Product Sprints: Critical Tools for the New Practice
Blog Post
May 8, 2023
The New Practice Lab has conducted 15 product sprints since 2021, ranging in topics from paid family leave to the complexity of delivering multiple early care and education programs within a single state. Sprinting on problem areas has a rich history in both the private and public sector as a way of efficiently and effectively gaining a deep understanding of an issue, and charting possible realistic steps to addressing solutions. The Lab is working to shape a government focused on uplifting families, and we’ve evolved and refined our approach to sprints over time to reflect our unique combination of product and policy expertise so we can meet that goal.
At the Lab, a sprint is a short, intense period of problem investigation that we use to develop concrete recommendations and strategies for rapidly addressing specific policy issues. Our sprints typically last six to eight weeks, during which we seek to understand the state of a complex organization, system, or service.

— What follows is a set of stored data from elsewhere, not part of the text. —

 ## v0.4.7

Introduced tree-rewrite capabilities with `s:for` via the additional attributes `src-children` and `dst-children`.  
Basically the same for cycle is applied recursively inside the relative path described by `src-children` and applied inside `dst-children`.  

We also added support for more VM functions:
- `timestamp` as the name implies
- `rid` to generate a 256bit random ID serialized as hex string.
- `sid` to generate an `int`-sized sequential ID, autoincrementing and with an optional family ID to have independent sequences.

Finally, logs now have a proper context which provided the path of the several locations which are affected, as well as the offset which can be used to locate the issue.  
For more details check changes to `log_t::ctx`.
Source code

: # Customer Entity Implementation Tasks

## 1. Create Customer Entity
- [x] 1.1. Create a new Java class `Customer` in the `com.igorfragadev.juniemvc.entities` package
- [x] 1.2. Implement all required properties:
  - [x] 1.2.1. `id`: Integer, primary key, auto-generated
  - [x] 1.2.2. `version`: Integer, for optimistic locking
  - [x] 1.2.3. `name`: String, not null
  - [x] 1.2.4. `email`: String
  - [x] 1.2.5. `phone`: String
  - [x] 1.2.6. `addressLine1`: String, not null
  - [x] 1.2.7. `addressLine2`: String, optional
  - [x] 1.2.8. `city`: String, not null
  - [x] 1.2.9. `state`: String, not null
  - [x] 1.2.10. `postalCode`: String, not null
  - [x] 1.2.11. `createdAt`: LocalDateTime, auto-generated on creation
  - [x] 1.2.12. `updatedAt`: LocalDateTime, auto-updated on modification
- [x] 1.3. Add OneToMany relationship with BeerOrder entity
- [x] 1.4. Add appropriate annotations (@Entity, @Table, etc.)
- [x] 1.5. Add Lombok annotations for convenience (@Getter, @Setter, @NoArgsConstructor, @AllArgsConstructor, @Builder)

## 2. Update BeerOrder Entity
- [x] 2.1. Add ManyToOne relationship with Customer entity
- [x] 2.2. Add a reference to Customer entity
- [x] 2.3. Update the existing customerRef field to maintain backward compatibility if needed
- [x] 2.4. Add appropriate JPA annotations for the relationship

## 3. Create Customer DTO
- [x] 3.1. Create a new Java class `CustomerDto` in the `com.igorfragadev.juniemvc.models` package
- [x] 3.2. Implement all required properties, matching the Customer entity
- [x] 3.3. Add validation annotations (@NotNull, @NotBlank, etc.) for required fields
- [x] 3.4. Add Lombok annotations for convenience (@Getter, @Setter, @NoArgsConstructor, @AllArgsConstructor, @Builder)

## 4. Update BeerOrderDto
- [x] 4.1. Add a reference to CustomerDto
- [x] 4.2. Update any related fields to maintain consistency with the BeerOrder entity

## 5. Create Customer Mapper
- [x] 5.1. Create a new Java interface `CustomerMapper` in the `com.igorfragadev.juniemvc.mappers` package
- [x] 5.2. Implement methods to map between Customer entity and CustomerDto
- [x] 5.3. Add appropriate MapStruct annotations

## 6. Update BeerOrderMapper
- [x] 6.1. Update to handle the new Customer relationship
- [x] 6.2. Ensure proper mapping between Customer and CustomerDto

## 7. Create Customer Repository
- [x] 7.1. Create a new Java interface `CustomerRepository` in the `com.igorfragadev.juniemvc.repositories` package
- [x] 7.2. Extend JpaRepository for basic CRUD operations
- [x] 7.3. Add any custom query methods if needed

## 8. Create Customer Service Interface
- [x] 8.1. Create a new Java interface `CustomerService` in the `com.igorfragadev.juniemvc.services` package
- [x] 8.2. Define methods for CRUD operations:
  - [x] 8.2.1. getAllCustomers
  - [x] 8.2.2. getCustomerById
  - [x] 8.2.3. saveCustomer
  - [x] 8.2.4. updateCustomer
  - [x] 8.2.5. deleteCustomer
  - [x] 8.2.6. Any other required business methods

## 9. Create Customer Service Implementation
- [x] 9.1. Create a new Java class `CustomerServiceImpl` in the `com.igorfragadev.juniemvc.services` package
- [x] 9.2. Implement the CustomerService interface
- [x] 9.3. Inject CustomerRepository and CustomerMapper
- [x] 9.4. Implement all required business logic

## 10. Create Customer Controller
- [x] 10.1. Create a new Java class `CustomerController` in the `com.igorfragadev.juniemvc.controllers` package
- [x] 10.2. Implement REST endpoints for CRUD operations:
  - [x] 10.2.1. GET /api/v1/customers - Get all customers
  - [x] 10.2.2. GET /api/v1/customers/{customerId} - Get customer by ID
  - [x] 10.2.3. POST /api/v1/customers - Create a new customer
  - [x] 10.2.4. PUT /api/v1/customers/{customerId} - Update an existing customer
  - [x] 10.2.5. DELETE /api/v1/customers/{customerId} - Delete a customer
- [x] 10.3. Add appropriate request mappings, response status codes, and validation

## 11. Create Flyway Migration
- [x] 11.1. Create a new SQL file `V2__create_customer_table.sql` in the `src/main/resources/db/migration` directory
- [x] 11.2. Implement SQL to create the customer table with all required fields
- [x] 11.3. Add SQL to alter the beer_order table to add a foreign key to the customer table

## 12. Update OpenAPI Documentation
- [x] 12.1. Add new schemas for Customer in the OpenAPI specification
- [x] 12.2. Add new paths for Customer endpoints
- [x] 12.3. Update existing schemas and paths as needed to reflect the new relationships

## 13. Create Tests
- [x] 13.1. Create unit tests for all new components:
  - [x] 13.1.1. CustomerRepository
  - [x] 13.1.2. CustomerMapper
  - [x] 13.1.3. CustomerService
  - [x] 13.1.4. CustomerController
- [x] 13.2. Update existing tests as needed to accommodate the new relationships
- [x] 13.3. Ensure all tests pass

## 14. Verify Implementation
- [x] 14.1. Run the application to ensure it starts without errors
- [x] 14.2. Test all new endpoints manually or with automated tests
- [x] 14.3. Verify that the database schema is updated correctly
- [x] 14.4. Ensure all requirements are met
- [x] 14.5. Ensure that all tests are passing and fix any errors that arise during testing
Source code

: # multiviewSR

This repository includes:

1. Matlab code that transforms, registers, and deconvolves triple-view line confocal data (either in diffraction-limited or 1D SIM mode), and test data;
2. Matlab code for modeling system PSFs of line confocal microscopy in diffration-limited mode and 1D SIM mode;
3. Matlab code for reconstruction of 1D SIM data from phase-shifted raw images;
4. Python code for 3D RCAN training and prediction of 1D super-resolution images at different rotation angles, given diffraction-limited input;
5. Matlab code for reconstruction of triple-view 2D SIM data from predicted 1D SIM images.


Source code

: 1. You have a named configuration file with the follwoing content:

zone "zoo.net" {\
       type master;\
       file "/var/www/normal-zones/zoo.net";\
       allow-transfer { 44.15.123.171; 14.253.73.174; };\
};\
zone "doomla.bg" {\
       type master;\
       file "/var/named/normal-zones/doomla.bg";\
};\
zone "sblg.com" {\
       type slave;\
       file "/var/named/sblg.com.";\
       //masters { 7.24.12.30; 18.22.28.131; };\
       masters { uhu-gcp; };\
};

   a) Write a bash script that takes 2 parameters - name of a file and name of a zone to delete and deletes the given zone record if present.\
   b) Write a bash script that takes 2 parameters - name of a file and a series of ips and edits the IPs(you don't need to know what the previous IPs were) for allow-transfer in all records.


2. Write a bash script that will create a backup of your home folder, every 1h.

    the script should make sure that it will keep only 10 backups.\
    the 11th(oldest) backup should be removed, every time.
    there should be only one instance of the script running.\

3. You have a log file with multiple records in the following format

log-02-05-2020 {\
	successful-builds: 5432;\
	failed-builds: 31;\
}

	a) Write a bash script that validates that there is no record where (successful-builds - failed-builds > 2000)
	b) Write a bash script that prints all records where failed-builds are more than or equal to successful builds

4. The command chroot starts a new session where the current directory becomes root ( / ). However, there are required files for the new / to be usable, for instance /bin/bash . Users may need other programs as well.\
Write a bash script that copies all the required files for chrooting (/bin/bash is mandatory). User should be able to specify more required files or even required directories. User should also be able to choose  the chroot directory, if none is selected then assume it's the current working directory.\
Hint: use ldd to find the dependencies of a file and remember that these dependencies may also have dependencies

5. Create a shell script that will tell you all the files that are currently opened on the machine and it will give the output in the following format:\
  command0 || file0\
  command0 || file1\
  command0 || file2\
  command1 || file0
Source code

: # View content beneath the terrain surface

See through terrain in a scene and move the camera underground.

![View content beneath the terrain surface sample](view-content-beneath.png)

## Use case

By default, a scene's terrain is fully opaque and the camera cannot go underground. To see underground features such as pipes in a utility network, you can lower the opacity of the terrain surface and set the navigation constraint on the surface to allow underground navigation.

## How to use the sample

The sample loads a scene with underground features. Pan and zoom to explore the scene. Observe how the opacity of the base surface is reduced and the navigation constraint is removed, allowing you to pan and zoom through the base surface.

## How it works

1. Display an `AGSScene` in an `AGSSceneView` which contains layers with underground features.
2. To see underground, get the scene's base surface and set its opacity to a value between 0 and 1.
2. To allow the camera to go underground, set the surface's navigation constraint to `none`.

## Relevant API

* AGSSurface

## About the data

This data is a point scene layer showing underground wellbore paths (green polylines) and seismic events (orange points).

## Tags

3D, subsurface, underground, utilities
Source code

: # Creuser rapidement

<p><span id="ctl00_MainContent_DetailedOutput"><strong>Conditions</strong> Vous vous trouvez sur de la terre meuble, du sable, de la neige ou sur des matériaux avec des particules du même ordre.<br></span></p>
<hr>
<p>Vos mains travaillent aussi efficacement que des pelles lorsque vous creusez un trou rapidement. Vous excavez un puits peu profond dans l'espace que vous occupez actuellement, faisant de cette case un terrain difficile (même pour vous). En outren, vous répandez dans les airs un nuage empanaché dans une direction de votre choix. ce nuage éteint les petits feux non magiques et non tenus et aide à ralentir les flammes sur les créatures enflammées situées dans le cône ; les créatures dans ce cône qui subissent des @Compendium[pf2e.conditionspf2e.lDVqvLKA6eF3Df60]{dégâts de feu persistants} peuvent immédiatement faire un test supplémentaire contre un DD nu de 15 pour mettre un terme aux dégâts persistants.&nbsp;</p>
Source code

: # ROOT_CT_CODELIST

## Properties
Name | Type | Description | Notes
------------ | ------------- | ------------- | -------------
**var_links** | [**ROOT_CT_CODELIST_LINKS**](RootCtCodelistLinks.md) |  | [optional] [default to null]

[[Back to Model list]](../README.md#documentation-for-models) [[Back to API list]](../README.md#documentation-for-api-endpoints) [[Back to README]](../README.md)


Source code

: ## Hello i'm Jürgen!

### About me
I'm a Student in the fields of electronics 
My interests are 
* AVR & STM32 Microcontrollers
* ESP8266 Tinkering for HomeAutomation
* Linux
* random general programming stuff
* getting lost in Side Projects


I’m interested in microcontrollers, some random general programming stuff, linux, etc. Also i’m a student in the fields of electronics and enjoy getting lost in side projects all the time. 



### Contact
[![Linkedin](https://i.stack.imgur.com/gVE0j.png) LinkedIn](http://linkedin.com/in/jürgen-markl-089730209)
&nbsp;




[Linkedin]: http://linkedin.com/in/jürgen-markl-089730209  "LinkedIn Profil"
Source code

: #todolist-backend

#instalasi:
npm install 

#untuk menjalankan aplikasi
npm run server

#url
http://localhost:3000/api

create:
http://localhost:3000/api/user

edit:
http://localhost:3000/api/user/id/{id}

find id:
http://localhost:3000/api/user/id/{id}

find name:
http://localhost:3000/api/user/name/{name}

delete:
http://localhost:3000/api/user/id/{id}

The wider world of sprints
The New Practice Lab is one of many groups that employ sprints to understand a complex problem, most often in the tech world. You may recognize the term from Agile methodologies, where team members who are building a product will work together to make measurable progress on user stories for a constrained period of time, usually anywhere from one to four weeks. The goal of these Agile sprints is to work quickly and iteratively, and in small enough chunks that the team can easily respond to new information.
Many members of the Lab’s team, past and present, come to us from civic technology groups within government. The effort of deeply researching a complex program or problem space is very similar in those groups, often calling these activities technical assessments or discovery sprints, among other terms. For all of these groups, sprints, in a limited scope and timeframe, are aimed at reducing risk ahead of pursuing a possible solution. These activities are in service of an agency or organization partner, giving the partner ownership of the insights, recommendations, and prototypes without requiring them to implement or take action unless it meets their mission and goals.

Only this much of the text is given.